SILAM : Libreville reprend la main sur le centre stratégique d’écoutes téléphoniques et de surveillance des messageries numériques.
Le président gabonais Brice Clotaire Oligui Nguema a décidé de mettre fin aux fonctions du Français Jean-Charles Solon, qui dirigeait depuis treize ans le Système stratégique d’écoute et d’interception des communications (Silam), une structure sensible rattachée à la présidence de la République. Selon des sources dignes de foi, cette décision marque une étape dans la réorganisation du dispositif de sécurité et de renseignement de l’État.

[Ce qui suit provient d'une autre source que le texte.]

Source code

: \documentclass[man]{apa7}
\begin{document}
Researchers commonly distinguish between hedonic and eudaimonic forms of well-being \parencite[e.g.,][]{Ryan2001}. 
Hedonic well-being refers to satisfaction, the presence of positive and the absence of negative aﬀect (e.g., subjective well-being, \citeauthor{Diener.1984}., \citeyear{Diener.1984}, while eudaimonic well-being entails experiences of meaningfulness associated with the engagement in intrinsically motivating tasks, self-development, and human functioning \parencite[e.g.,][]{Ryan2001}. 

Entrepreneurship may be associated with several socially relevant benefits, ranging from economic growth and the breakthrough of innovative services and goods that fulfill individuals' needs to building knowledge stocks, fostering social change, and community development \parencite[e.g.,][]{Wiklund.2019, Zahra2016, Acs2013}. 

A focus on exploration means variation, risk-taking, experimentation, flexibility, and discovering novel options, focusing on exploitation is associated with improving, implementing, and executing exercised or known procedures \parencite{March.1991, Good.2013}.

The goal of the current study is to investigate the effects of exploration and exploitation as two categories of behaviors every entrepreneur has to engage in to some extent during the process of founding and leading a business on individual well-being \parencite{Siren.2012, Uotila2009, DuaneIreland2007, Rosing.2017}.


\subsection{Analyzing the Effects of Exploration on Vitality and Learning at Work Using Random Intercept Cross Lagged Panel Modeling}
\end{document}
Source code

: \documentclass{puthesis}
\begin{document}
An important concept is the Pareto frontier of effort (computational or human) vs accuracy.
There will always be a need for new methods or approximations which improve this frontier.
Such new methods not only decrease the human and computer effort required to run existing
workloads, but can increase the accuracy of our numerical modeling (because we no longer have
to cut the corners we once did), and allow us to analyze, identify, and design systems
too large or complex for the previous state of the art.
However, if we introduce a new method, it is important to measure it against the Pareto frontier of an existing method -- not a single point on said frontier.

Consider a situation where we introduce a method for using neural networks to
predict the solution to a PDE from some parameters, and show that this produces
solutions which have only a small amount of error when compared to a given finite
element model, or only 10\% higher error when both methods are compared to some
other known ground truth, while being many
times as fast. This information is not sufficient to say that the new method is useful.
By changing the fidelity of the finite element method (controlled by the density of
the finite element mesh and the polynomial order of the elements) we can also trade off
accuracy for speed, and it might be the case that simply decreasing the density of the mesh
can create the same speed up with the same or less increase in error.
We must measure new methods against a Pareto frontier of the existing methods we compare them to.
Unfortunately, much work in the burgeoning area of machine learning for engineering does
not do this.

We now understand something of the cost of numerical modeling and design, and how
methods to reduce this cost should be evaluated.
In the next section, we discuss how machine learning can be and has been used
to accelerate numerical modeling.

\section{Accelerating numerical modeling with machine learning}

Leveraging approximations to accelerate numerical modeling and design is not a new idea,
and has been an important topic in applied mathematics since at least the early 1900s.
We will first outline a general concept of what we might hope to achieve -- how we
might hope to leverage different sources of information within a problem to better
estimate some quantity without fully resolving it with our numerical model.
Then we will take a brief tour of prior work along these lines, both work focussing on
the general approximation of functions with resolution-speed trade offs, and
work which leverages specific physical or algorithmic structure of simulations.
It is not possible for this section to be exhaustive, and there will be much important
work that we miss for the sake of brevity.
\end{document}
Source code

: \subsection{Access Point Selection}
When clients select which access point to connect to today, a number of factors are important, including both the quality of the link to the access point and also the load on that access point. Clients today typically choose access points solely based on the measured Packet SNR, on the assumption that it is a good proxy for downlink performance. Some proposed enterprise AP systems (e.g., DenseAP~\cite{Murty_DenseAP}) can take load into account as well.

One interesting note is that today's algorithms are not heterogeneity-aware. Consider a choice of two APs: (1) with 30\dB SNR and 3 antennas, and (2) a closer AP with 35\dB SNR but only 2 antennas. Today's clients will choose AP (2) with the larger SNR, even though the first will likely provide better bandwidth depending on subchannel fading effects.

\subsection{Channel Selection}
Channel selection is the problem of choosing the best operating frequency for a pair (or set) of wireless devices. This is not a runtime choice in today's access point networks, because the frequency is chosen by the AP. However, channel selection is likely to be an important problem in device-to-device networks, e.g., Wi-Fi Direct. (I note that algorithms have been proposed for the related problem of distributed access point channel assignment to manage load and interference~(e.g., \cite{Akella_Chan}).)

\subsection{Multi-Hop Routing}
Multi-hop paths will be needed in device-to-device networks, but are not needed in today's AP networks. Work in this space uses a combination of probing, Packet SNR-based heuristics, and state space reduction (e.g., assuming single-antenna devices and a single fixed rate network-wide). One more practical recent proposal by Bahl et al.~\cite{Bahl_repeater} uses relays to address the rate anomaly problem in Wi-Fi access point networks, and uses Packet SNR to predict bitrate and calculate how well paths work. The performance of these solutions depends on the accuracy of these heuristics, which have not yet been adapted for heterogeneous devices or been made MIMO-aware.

C réé dans les années 1980 sous l’impulsion de l’ancien président Omar Bongo, avec l’appui de la coopération française et de la Direction générale des services d'enquêtes (DGSE), le Silam constitue l’un des outils les plus confidentiels du pouvoir, chargé de l’interception des communications téléphoniques et électroniques. Jusqu’ici, cette structure hybride était dirigée par un expert technique français, situation héritée de l’histoire particulière de la coopération sécuritaire entre Paris et Libreville.
Pour la première fois, la direction du centre devrait revenir à un officier gabonais. Le général Bernard Gnamankala, récemment relevé de ses fonctions à la tête de la Direction générale de la documentation et de l’immigration (DGDI), est pressenti pour en prendre les commandes. Considéré comme une figure respectée du renseignement, il fait partie des responsables sécuritaires ayant conservé la confiance du chef de l’État depuis la transition politique.
Cette transition répond à une nécessité opérationnelle : centraliser le contrôle des données sensibles au sein d'un cercle national. En s'appuyant sur des cadres locaux formés au cyber-renseignement, Libreville assure sa pleine maîtrise technique et réduit l'influence directe de conseillers extérieurs sur ses outils d'interception les plus critiques.
Il faut dire que cette décision s’inscrit dans la volonté du président Oligui Nguema de moderniser l’architecture du renseignement, tout en rééquilibrant les partenariats stratégiques du Gabon. Mais, sans rompre avec la France, Libreville entend de ce pas renforcer progressivement sa souveraineté dans un domaine hautement sensible.